CRÍTICAS ESTREIAS

Uma Noite de 12 Anos: Resistência no calabouço

Representante do Uruguai no Oscar e no Goya, Uma Noite de 12 Anos resgata o período da ditadura pela prisão de três líderes do movimento guerrilheiro Tupamaros: Mauricio Rosencof (Chino Darín, filho de Ricardo Darín), Eleuterio Fernández Huidobro (Alfonso Tort) e José Mujica (Antonio de la Torre), que se tornaria o presidente do país de 2010 a 2015.

Detidos em 1973, eles foram tratados como reféns e até a libertação, em 1985, passaram por dezenas de prisões, verdadeiros calabouços onde viveram o inimaginável. É nesse ponto que o diretor e roteirista Álvaro Brechner descola seu filme do drama político para narrar uma história de sobrevivência.
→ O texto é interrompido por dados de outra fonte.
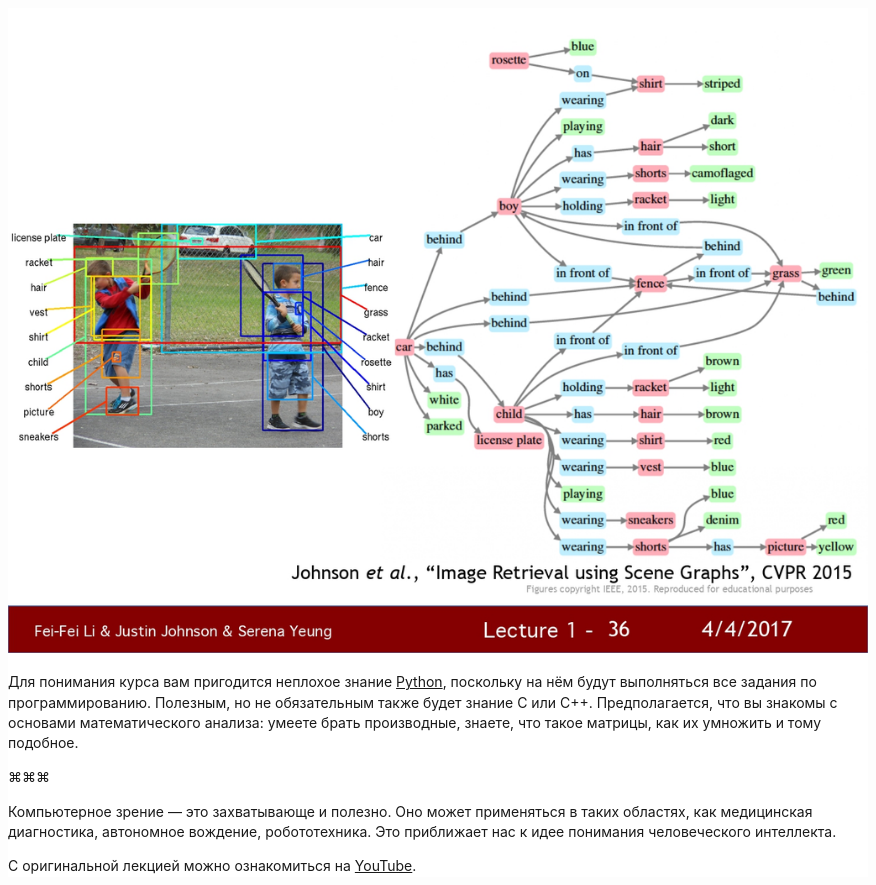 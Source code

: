 ![](https://raw.githubusercontent.com/AlexandrParkhomenko/ai/main/cs231n%20-%20Convolutional%20Neural%20Networks/ru/images/cs231n_2017_lecture1_page-0036.jpg)

Для понимания курса вам пригодится неплохое знание [Python](https://pythonworld.ru/kursy/free.html), поскольку на нём будут выполняться все задания по программированию. Полезным, но не обязательным также будет знание C или C++. Предполагается, что вы знакомы с основами математического анализа: умеете брать производные, знаете, что такое матрицы, как их умножить и тому подобное. 

⌘⌘⌘

Компьютерное зрение — это захватывающе и полезно. Оно может применяться в таких областях, как медицинская диагностика, автономное вождение, робототехника. Это приближает нас к идее понимания человеческого интеллекта.

С оригинальной лекцией можно ознакомиться на [YouTube](https://youtu.be/vT1JzLTH4G4).

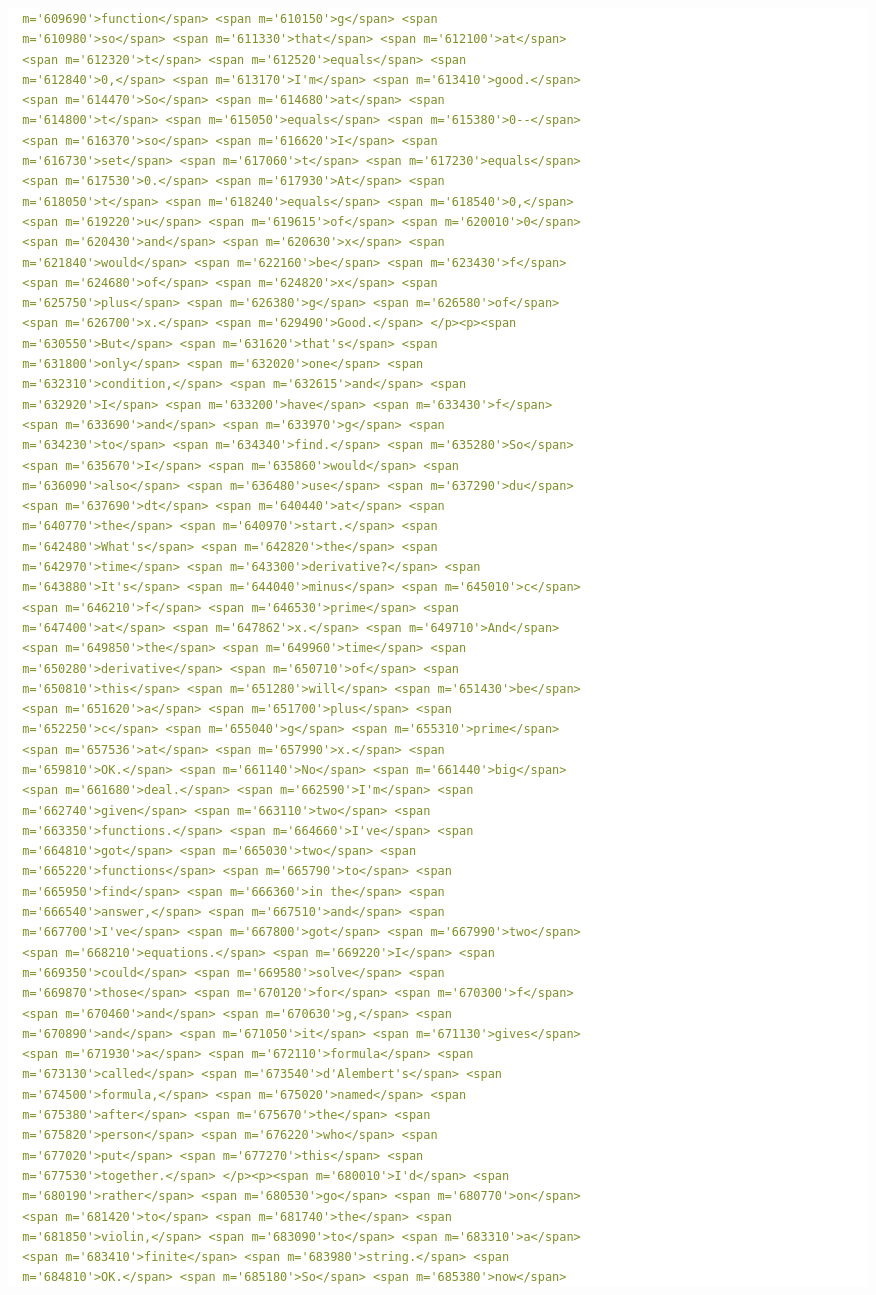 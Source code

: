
 ```yaml
  m='609690'>function</span> <span m='610150'>g</span> <span
  m='610980'>so</span> <span m='611330'>that</span> <span m='612100'>at</span>
  <span m='612320'>t</span> <span m='612520'>equals</span> <span
  m='612840'>0,</span> <span m='613170'>I'm</span> <span m='613410'>good.</span>
  <span m='614470'>So</span> <span m='614680'>at</span> <span
  m='614800'>t</span> <span m='615050'>equals</span> <span m='615380'>0--</span>
  <span m='616370'>so</span> <span m='616620'>I</span> <span
  m='616730'>set</span> <span m='617060'>t</span> <span m='617230'>equals</span>
  <span m='617530'>0.</span> <span m='617930'>At</span> <span
  m='618050'>t</span> <span m='618240'>equals</span> <span m='618540'>0,</span>
  <span m='619220'>u</span> <span m='619615'>of</span> <span m='620010'>0</span>
  <span m='620430'>and</span> <span m='620630'>x</span> <span
  m='621840'>would</span> <span m='622160'>be</span> <span m='623430'>f</span>
  <span m='624680'>of</span> <span m='624820'>x</span> <span
  m='625750'>plus</span> <span m='626380'>g</span> <span m='626580'>of</span>
  <span m='626700'>x.</span> <span m='629490'>Good.</span> </p><p><span
  m='630550'>But</span> <span m='631620'>that's</span> <span
  m='631800'>only</span> <span m='632020'>one</span> <span
  m='632310'>condition,</span> <span m='632615'>and</span> <span
  m='632920'>I</span> <span m='633200'>have</span> <span m='633430'>f</span>
  <span m='633690'>and</span> <span m='633970'>g</span> <span
  m='634230'>to</span> <span m='634340'>find.</span> <span m='635280'>So</span>
  <span m='635670'>I</span> <span m='635860'>would</span> <span
  m='636090'>also</span> <span m='636480'>use</span> <span m='637290'>du</span>
  <span m='637690'>dt</span> <span m='640440'>at</span> <span
  m='640770'>the</span> <span m='640970'>start.</span> <span
  m='642480'>What's</span> <span m='642820'>the</span> <span
  m='642970'>time</span> <span m='643300'>derivative?</span> <span
  m='643880'>It's</span> <span m='644040'>minus</span> <span m='645010'>c</span>
  <span m='646210'>f</span> <span m='646530'>prime</span> <span
  m='647400'>at</span> <span m='647862'>x.</span> <span m='649710'>And</span>
  <span m='649850'>the</span> <span m='649960'>time</span> <span
  m='650280'>derivative</span> <span m='650710'>of</span> <span
  m='650810'>this</span> <span m='651280'>will</span> <span m='651430'>be</span>
  <span m='651620'>a</span> <span m='651700'>plus</span> <span
  m='652250'>c</span> <span m='655040'>g</span> <span m='655310'>prime</span>
  <span m='657536'>at</span> <span m='657990'>x.</span> <span
  m='659810'>OK.</span> <span m='661140'>No</span> <span m='661440'>big</span>
  <span m='661680'>deal.</span> <span m='662590'>I'm</span> <span
  m='662740'>given</span> <span m='663110'>two</span> <span
  m='663350'>functions.</span> <span m='664660'>I've</span> <span
  m='664810'>got</span> <span m='665030'>two</span> <span
  m='665220'>functions</span> <span m='665790'>to</span> <span
  m='665950'>find</span> <span m='666360'>in the</span> <span
  m='666540'>answer,</span> <span m='667510'>and</span> <span
  m='667700'>I've</span> <span m='667800'>got</span> <span m='667990'>two</span>
  <span m='668210'>equations.</span> <span m='669220'>I</span> <span
  m='669350'>could</span> <span m='669580'>solve</span> <span
  m='669870'>those</span> <span m='670120'>for</span> <span m='670300'>f</span>
  <span m='670460'>and</span> <span m='670630'>g,</span> <span
  m='670890'>and</span> <span m='671050'>it</span> <span m='671130'>gives</span>
  <span m='671930'>a</span> <span m='672110'>formula</span> <span
  m='673130'>called</span> <span m='673540'>d'Alembert's</span> <span
  m='674500'>formula,</span> <span m='675020'>named</span> <span
  m='675380'>after</span> <span m='675670'>the</span> <span
  m='675820'>person</span> <span m='676220'>who</span> <span
  m='677020'>put</span> <span m='677270'>this</span> <span
  m='677530'>together.</span> </p><p><span m='680010'>I'd</span> <span
  m='680190'>rather</span> <span m='680530'>go</span> <span m='680770'>on</span>
  <span m='681420'>to</span> <span m='681740'>the</span> <span
  m='681850'>violin,</span> <span m='683090'>to</span> <span m='683310'>a</span>
  <span m='683410'>finite</span> <span m='683980'>string.</span> <span
  m='684810'>OK.</span> <span m='685180'>So</span> <span m='685380'>now</span>
```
É a dignidade colocada em cheque. A incomunicabilidade, os maus tratos, o isolamento… Há momentos de esperança nessa jornada escura, como as conversas ao som das batidas codificadas na parede, a amizade do escritor Rosencof com o carcereiro e a hilária (sim, há humor na visão do inferno) sequência em que um deles precisar fazer cocô e junta-se um grupo de soldados para decidir como lidar com a algema que o impede de alcançar o vaso.

Não é a ideologia que está em foco. Esquerda ou direita não importam, apesar do alerta pela democracia soar alto. A vida, ela sim é  protagonista. O instinto de sobrevivência grita, berra e faz esses homens encontrarem forças em lugares inesperados. O público segue-os de perto, de coração apertado, mas com o alento de saber que eles sobreviveram à barbárie.